§ Records supplied:
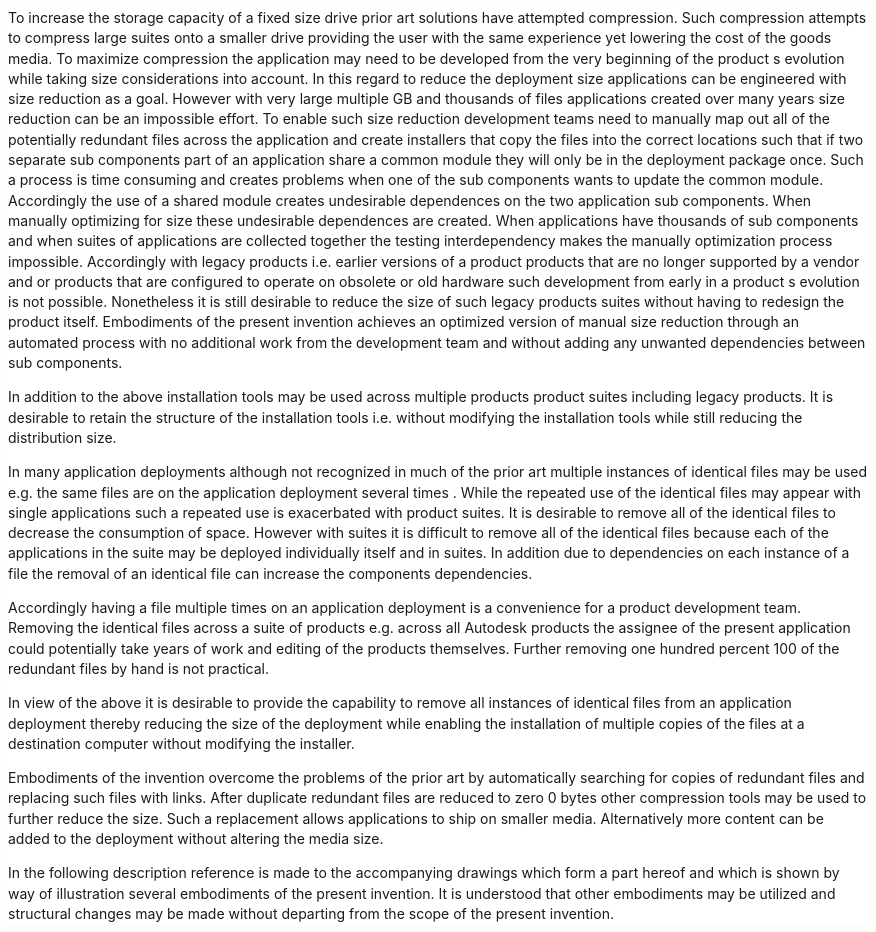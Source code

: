 To increase the storage capacity of a fixed size drive prior art solutions have attempted compression. Such compression attempts to compress large suites onto a smaller drive providing the user with the same experience yet lowering the cost of the goods media. To maximize compression the application may need to be developed from the very beginning of the product s evolution while taking size considerations into account. In this regard to reduce the deployment size applications can be engineered with size reduction as a goal. However with very large multiple GB and thousands of files applications created over many years size reduction can be an impossible effort. To enable such size reduction development teams need to manually map out all of the potentially redundant files across the application and create installers that copy the files into the correct locations such that if two separate sub components part of an application share a common module they will only be in the deployment package once. Such a process is time consuming and creates problems when one of the sub components wants to update the common module. Accordingly the use of a shared module creates undesirable dependences on the two application sub components. When manually optimizing for size these undesirable dependences are created. When applications have thousands of sub components and when suites of applications are collected together the testing interdependency makes the manually optimization process impossible. Accordingly with legacy products i.e. earlier versions of a product products that are no longer supported by a vendor and or products that are configured to operate on obsolete or old hardware such development from early in a product s evolution is not possible. Nonetheless it is still desirable to reduce the size of such legacy products suites without having to redesign the product itself. Embodiments of the present invention achieves an optimized version of manual size reduction through an automated process with no additional work from the development team and without adding any unwanted dependencies between sub components.

In addition to the above installation tools may be used across multiple products product suites including legacy products. It is desirable to retain the structure of the installation tools i.e. without modifying the installation tools while still reducing the distribution size.

In many application deployments although not recognized in much of the prior art multiple instances of identical files may be used e.g. the same files are on the application deployment several times . While the repeated use of the identical files may appear with single applications such a repeated use is exacerbated with product suites. It is desirable to remove all of the identical files to decrease the consumption of space. However with suites it is difficult to remove all of the identical files because each of the applications in the suite may be deployed individually itself and in suites. In addition due to dependencies on each instance of a file the removal of an identical file can increase the components dependencies.

Accordingly having a file multiple times on an application deployment is a convenience for a product development team. Removing the identical files across a suite of products e.g. across all Autodesk products the assignee of the present application could potentially take years of work and editing of the products themselves. Further removing one hundred percent 100 of the redundant files by hand is not practical.

In view of the above it is desirable to provide the capability to remove all instances of identical files from an application deployment thereby reducing the size of the deployment while enabling the installation of multiple copies of the files at a destination computer without modifying the installer.

Embodiments of the invention overcome the problems of the prior art by automatically searching for copies of redundant files and replacing such files with links. After duplicate redundant files are reduced to zero 0 bytes other compression tools may be used to further reduce the size. Such a replacement allows applications to ship on smaller media. Alternatively more content can be added to the deployment without altering the media size.

In the following description reference is made to the accompanying drawings which form a part hereof and which is shown by way of illustration several embodiments of the present invention. It is understood that other embodiments may be utilized and structural changes may be made without departing from the scope of the present invention.
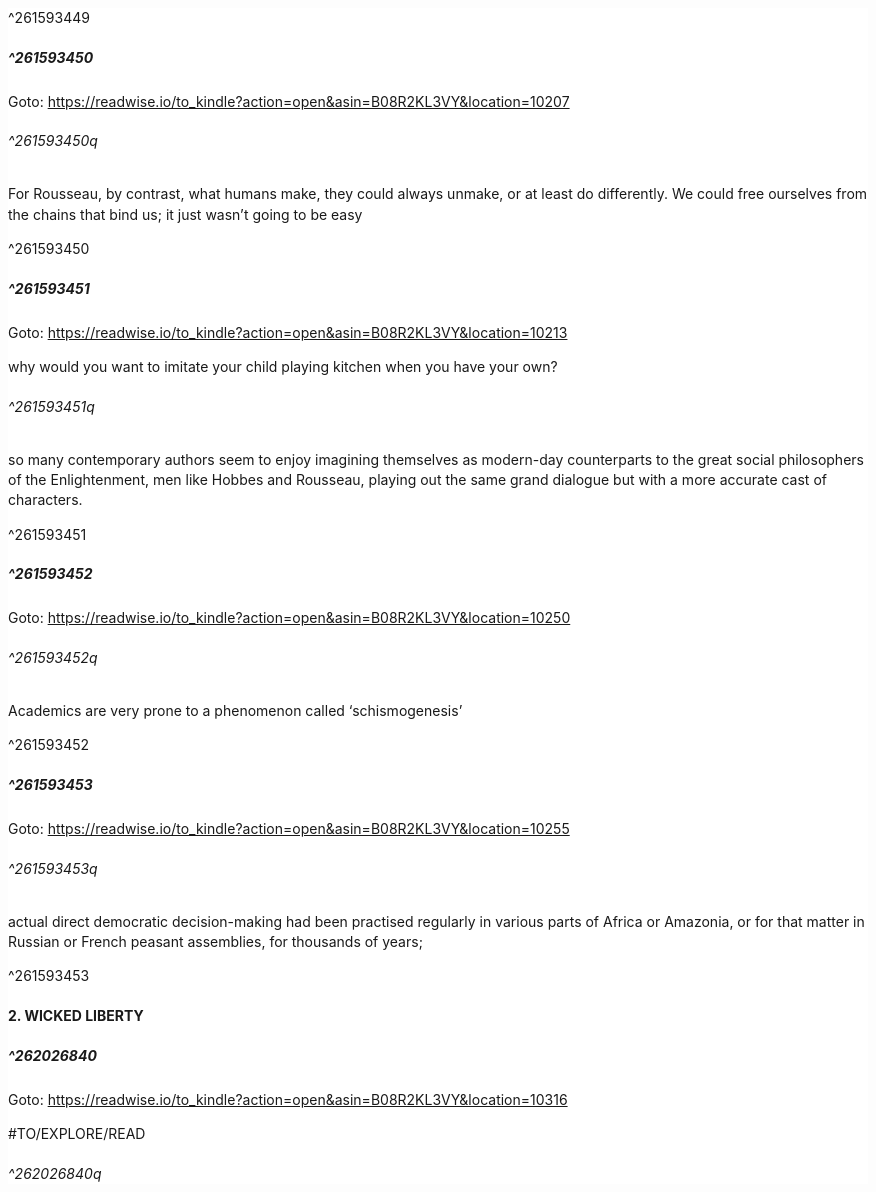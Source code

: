 ^261593449

##### ^261593450


Goto: https://readwise.io/to_kindle?action=open&asin=B08R2KL3VY&location=10207  

###### ^261593450q

For Rousseau, by contrast, what humans make, they could always unmake, or at least do differently. We could free ourselves from the chains that bind us; it just wasn’t going to be easy 

^261593450

##### ^261593451


Goto: https://readwise.io/to_kindle?action=open&asin=B08R2KL3VY&location=10213  

why would you want to imitate your child playing kitchen when you have your own?  

###### ^261593451q

so many contemporary authors seem to enjoy imagining themselves as modern-day counterparts to the great social philosophers of the Enlightenment, men like Hobbes and Rousseau, playing out the same grand dialogue but with a more accurate cast of characters. 

^261593451

##### ^261593452


Goto: https://readwise.io/to_kindle?action=open&asin=B08R2KL3VY&location=10250  

###### ^261593452q

Academics are very prone to a phenomenon called ‘schismogenesis’ 

^261593452

##### ^261593453


Goto: https://readwise.io/to_kindle?action=open&asin=B08R2KL3VY&location=10255  

###### ^261593453q

actual direct democratic decision-making had been practised regularly in various parts of Africa or Amazonia, or for that matter in Russian or French peasant assemblies, for thousands of years; 

^261593453
#### 2. WICKED LIBERTY

##### ^262026840


Goto: https://readwise.io/to_kindle?action=open&asin=B08R2KL3VY&location=10316  

#TO/EXPLORE/READ  

###### ^262026840q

§ What is being asked:
Report how many lines of the records above contain the word "tools", giving only the number.

§ Answer section:
2